— Your task —
Each line of the data should be duplicated precisely.

— Exercise inputs —
■ ■ ■

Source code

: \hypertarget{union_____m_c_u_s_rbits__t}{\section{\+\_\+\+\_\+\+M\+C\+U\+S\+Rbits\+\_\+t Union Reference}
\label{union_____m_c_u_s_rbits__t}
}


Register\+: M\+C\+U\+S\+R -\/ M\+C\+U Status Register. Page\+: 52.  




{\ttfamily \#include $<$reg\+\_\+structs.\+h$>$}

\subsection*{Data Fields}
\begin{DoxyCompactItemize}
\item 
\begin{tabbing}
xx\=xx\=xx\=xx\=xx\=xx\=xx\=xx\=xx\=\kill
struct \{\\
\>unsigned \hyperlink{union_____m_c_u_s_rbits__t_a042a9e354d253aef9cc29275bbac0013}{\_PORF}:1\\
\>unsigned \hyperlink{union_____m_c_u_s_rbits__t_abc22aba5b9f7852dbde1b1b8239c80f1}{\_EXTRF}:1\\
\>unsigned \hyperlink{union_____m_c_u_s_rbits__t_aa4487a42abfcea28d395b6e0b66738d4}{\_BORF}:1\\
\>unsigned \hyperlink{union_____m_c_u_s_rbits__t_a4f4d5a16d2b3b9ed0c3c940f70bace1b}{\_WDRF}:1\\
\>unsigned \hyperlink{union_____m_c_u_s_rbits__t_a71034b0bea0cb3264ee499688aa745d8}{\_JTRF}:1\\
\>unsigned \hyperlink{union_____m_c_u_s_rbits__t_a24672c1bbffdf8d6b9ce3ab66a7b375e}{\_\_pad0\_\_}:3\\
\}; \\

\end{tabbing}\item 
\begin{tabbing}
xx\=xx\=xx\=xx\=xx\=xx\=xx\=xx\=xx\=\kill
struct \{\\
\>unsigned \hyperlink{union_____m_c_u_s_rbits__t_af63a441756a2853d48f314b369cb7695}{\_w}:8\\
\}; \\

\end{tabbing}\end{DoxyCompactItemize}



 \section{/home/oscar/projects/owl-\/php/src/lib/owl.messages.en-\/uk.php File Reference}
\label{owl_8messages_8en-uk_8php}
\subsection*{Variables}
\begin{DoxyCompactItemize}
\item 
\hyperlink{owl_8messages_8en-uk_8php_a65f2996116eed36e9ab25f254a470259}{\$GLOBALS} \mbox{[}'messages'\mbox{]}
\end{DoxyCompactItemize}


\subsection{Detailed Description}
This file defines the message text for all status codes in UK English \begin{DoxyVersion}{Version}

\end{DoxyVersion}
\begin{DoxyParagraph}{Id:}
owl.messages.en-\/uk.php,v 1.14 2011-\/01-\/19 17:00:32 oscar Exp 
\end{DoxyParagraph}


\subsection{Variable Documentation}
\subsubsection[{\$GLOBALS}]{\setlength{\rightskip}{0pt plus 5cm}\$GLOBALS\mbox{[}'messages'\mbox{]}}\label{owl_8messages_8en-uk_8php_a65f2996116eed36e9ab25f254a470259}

■ ■ ■

— Solution to the problem —
Source code

: \hypertarget{union_____m_c_u_s_rbits__t}{\section{\+\_\+\+\_\+\+M\+C\+U\+S\+Rbits\+\_\+t Union Reference}
\label{union_____m_c_u_s_rbits__t}
}


Register\+: M\+C\+U\+S\+R -\/ M\+C\+U Status Register. Page\+: 52.  




{\ttfamily \#include $<$reg\+\_\+structs.\+h$>$}

\subsection*{Data Fields}
\begin{DoxyCompactItemize}
\item 
\begin{tabbing}
xx\=xx\=xx\=xx\=xx\=xx\=xx\=xx\=xx\=\kill
struct \{\\
\>unsigned \hyperlink{union_____m_c_u_s_rbits__t_a042a9e354d253aef9cc29275bbac0013}{\_PORF}:1\\
\>unsigned \hyperlink{union_____m_c_u_s_rbits__t_abc22aba5b9f7852dbde1b1b8239c80f1}{\_EXTRF}:1\\
\>unsigned \hyperlink{union_____m_c_u_s_rbits__t_aa4487a42abfcea28d395b6e0b66738d4}{\_BORF}:1\\
\>unsigned \hyperlink{union_____m_c_u_s_rbits__t_a4f4d5a16d2b3b9ed0c3c940f70bace1b}{\_WDRF}:1\\
\>unsigned \hyperlink{union_____m_c_u_s_rbits__t_a71034b0bea0cb3264ee499688aa745d8}{\_JTRF}:1\\
\>unsigned \hyperlink{union_____m_c_u_s_rbits__t_a24672c1bbffdf8d6b9ce3ab66a7b375e}{\_\_pad0\_\_}:3\\
\}; \\

\end{tabbing}\item 
\begin{tabbing}
xx\=xx\=xx\=xx\=xx\=xx\=xx\=xx\=xx\=\kill
struct \{\\
\>unsigned \hyperlink{union_____m_c_u_s_rbits__t_af63a441756a2853d48f314b369cb7695}{\_w}:8\\
\}; \\

\end{tabbing}\end{DoxyCompactItemize}



 \section{/home/oscar/projects/owl-\/php/src/lib/owl.messages.en-\/uk.php File Reference}
\label{owl_8messages_8en-uk_8php}
\subsection*{Variables}
\begin{DoxyCompactItemize}
\item 
\hyperlink{owl_8messages_8en-uk_8php_a65f2996116eed36e9ab25f254a470259}{\$GLOBALS} \mbox{[}'messages'\mbox{]}
\end{DoxyCompactItemize}


\subsection{Detailed Description}
This file defines the message text for all status codes in UK English \begin{DoxyVersion}{Version}

\end{DoxyVersion}
\begin{DoxyParagraph}{Id:}
owl.messages.en-\/uk.php,v 1.14 2011-\/01-\/19 17:00:32 oscar Exp 
\end{DoxyParagraph}


\subsection{Variable Documentation}
\subsubsection[{\$GLOBALS}]{\setlength{\rightskip}{0pt plus 5cm}\$GLOBALS\mbox{[}'messages'\mbox{]}}\label{owl_8messages_8en-uk_8php_a65f2996116eed36e9ab25f254a470259}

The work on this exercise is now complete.